» WHAT THE TASK REQUIRES
With the images removed, transcribe the listing that follows exactly.

» DATASET RECORDS
____________
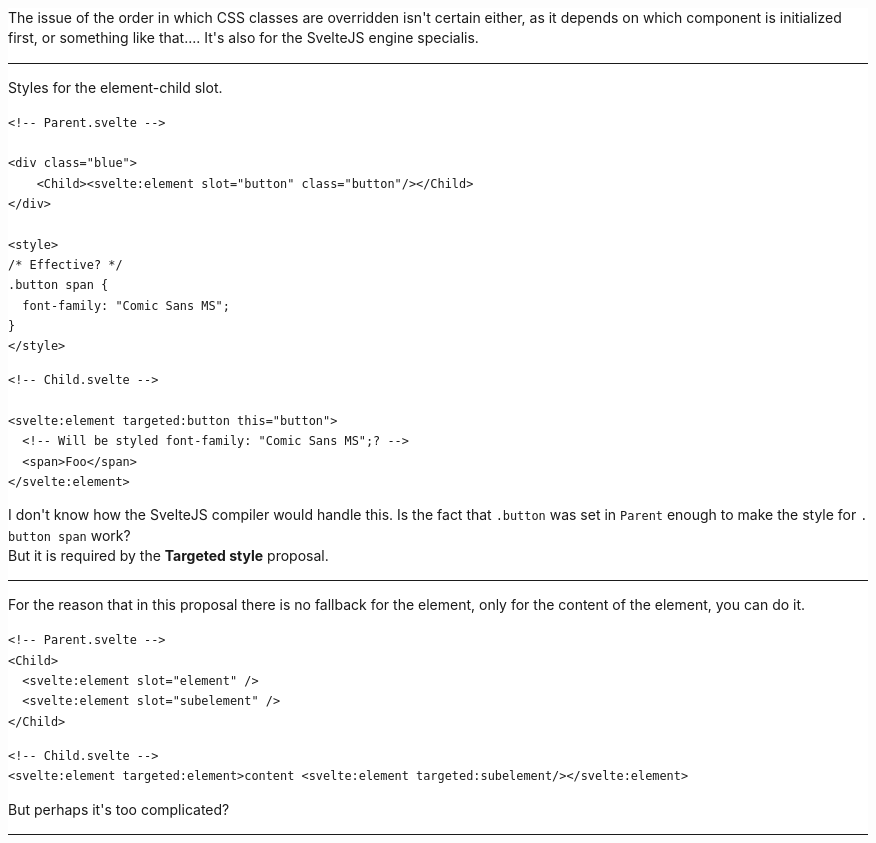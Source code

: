 The issue of the order in which CSS classes are overridden isn't certain either, as it depends on which component is initialized first, or something like that.... It's also for the SvelteJS engine specialis.

---

Styles for the element-child slot.

```svelte
<!-- Parent.svelte -->

<div class="blue">
    <Child><svelte:element slot="button" class="button"/></Child>
</div>

<style>
/* Effective? */
.button span {
  font-family: "Comic Sans MS";
}
</style>
```

```svelte
<!-- Child.svelte -->

<svelte:element targeted:button this="button">
  <!-- Will be styled font-family: "Comic Sans MS";? -->
  <span>Foo</span>
</svelte:element>
```

I don't know how the SvelteJS compiler would handle this. Is the fact that `.button` was set in `Parent` enough to make the style for `.button span` work?  
But it is required by the **Targeted style** proposal.

---

For the reason that in this proposal there is no fallback for the element, only for the content of the element, you can do it.

```svelte
<!-- Parent.svelte -->
<Child>
  <svelte:element slot="element" />
  <svelte:element slot="subelement" />
</Child>
```

```svelte
<!-- Child.svelte -->
<svelte:element targeted:element>content <svelte:element targeted:subelement/></svelte:element>
```

But perhaps it's too complicated?

---
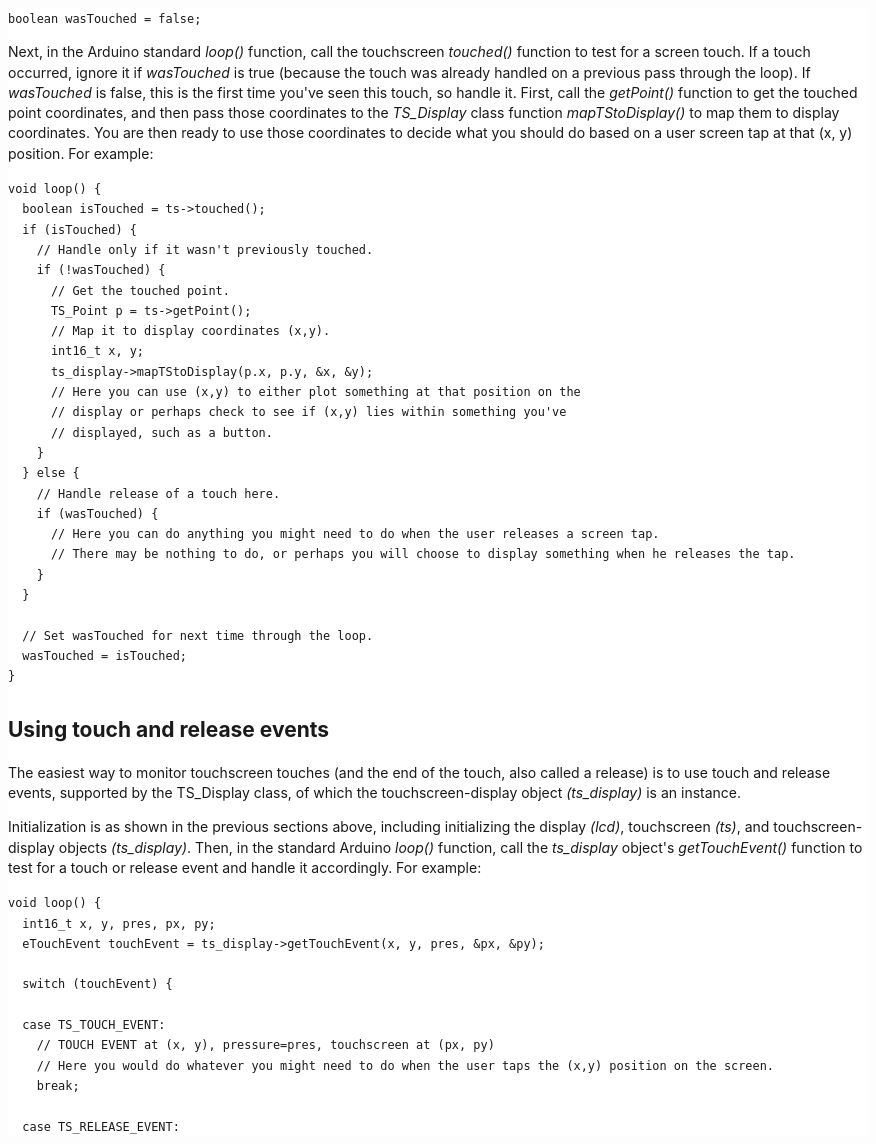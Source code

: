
 ```
boolean wasTouched = false;
```

Next, in the Arduino standard *loop()* function, call the touchscreen *touched()* function to test for a screen touch. If a touch occurred, ignore it if *wasTouched* is true (because the touch was already handled on a previous pass through the loop). If *wasTouched* is false, this is the first time you've seen this touch, so handle it. First, call the *getPoint()* function to get the touched point coordinates, and then pass those coordinates to the *TS_Display* class function *mapTStoDisplay()* to map them to display coordinates. You are then ready to use those coordinates to decide what you should do based on a user screen tap at that (x, y) position. For example:

```
void loop() {
  boolean isTouched = ts->touched();
  if (isTouched) {
    // Handle only if it wasn't previously touched.
    if (!wasTouched) {
      // Get the touched point.
      TS_Point p = ts->getPoint();
      // Map it to display coordinates (x,y).
      int16_t x, y;
      ts_display->mapTStoDisplay(p.x, p.y, &x, &y);
      // Here you can use (x,y) to either plot something at that position on the
      // display or perhaps check to see if (x,y) lies within something you've
      // displayed, such as a button.
    }
  } else {
    // Handle release of a touch here.
    if (wasTouched) {
      // Here you can do anything you might need to do when the user releases a screen tap.
      // There may be nothing to do, or perhaps you will choose to display something when he releases the tap.
    }
  }

  // Set wasTouched for next time through the loop.
  wasTouched = isTouched;
}
```

## Using touch and release events

The easiest way to monitor touchscreen touches (and the end of the touch, also called a release) is to use touch and release events, supported by the TS_Display class, of which the touchscreen-display object *(ts_display)* is an instance.

Initialization is as shown in the previous sections above, including initializing the display *(lcd)*, touchscreen *(ts)*, and touchscreen-display objects *(ts_display)*. Then, in the standard Arduino *loop()* function, call the *ts_display* object's *getTouchEvent()* function to test for a touch or release event and handle it accordingly. For example:

```
void loop() {
  int16_t x, y, pres, px, py;
  eTouchEvent touchEvent = ts_display->getTouchEvent(x, y, pres, &px, &py);

  switch (touchEvent) {

  case TS_TOUCH_EVENT:
    // TOUCH EVENT at (x, y), pressure=pres, touchscreen at (px, py)
    // Here you would do whatever you might need to do when the user taps the (x,y) position on the screen.
    break;

  case TS_RELEASE_EVENT:
```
____________
» RESULT OF THIS TASK
Source code

: The issue of the order in which CSS classes are overridden isn't certain either, as it depends on which component is initialized first, or something like that.... It's also for the SvelteJS engine specialis.

---

Styles for the element-child slot.

```svelte
<!-- Parent.svelte -->

<div class="blue">
    <Child><svelte:element slot="button" class="button"/></Child>
</div>

<style>
/* Effective? */
.button span {
  font-family: "Comic Sans MS";
}
</style>
```

```svelte
<!-- Child.svelte -->

<svelte:element targeted:button this="button">
  <!-- Will be styled font-family: "Comic Sans MS";? -->
  <span>Foo</span>
</svelte:element>
```

I don't know how the SvelteJS compiler would handle this. Is the fact that `.button` was set in `Parent` enough to make the style for `.button span` work?  
But it is required by the **Targeted style** proposal.

---

For the reason that in this proposal there is no fallback for the element, only for the content of the element, you can do it.

```svelte
<!-- Parent.svelte -->
<Child>
  <svelte:element slot="element" />
  <svelte:element slot="subelement" />
</Child>
```

```svelte
<!-- Child.svelte -->
<svelte:element targeted:element>content <svelte:element targeted:subelement/></svelte:element>
```

But perhaps it's too complicated?

---
Source code

:
 ```
boolean wasTouched = false;
```

Next, in the Arduino standard *loop()* function, call the touchscreen *touched()* function to test for a screen touch. If a touch occurred, ignore it if *wasTouched* is true (because the touch was already handled on a previous pass through the loop). If *wasTouched* is false, this is the first time you've seen this touch, so handle it. First, call the *getPoint()* function to get the touched point coordinates, and then pass those coordinates to the *TS_Display* class function *mapTStoDisplay()* to map them to display coordinates. You are then ready to use those coordinates to decide what you should do based on a user screen tap at that (x, y) position. For example:

```
void loop() {
  boolean isTouched = ts->touched();
  if (isTouched) {
    // Handle only if it wasn't previously touched.
    if (!wasTouched) {
      // Get the touched point.
      TS_Point p = ts->getPoint();
      // Map it to display coordinates (x,y).
      int16_t x, y;
      ts_display->mapTStoDisplay(p.x, p.y, &x, &y);
      // Here you can use (x,y) to either plot something at that position on the
      // display or perhaps check to see if (x,y) lies within something you've
      // displayed, such as a button.
    }
  } else {
    // Handle release of a touch here.
    if (wasTouched) {
      // Here you can do anything you might need to do when the user releases a screen tap.
      // There may be nothing to do, or perhaps you will choose to display something when he releases the tap.
    }
  }

  // Set wasTouched for next time through the loop.
  wasTouched = isTouched;
}
```

## Using touch and release events

The easiest way to monitor touchscreen touches (and the end of the touch, also called a release) is to use touch and release events, supported by the TS_Display class, of which the touchscreen-display object *(ts_display)* is an instance.

Initialization is as shown in the previous sections above, including initializing the display *(lcd)*, touchscreen *(ts)*, and touchscreen-display objects *(ts_display)*. Then, in the standard Arduino *loop()* function, call the *ts_display* object's *getTouchEvent()* function to test for a touch or release event and handle it accordingly. For example:

```
void loop() {
  int16_t x, y, pres, px, py;
  eTouchEvent touchEvent = ts_display->getTouchEvent(x, y, pres, &px, &py);

  switch (touchEvent) {

  case TS_TOUCH_EVENT:
    // TOUCH EVENT at (x, y), pressure=pres, touchscreen at (px, py)
    // Here you would do whatever you might need to do when the user taps the (x,y) position on the screen.
    break;

  case TS_RELEASE_EVENT:
```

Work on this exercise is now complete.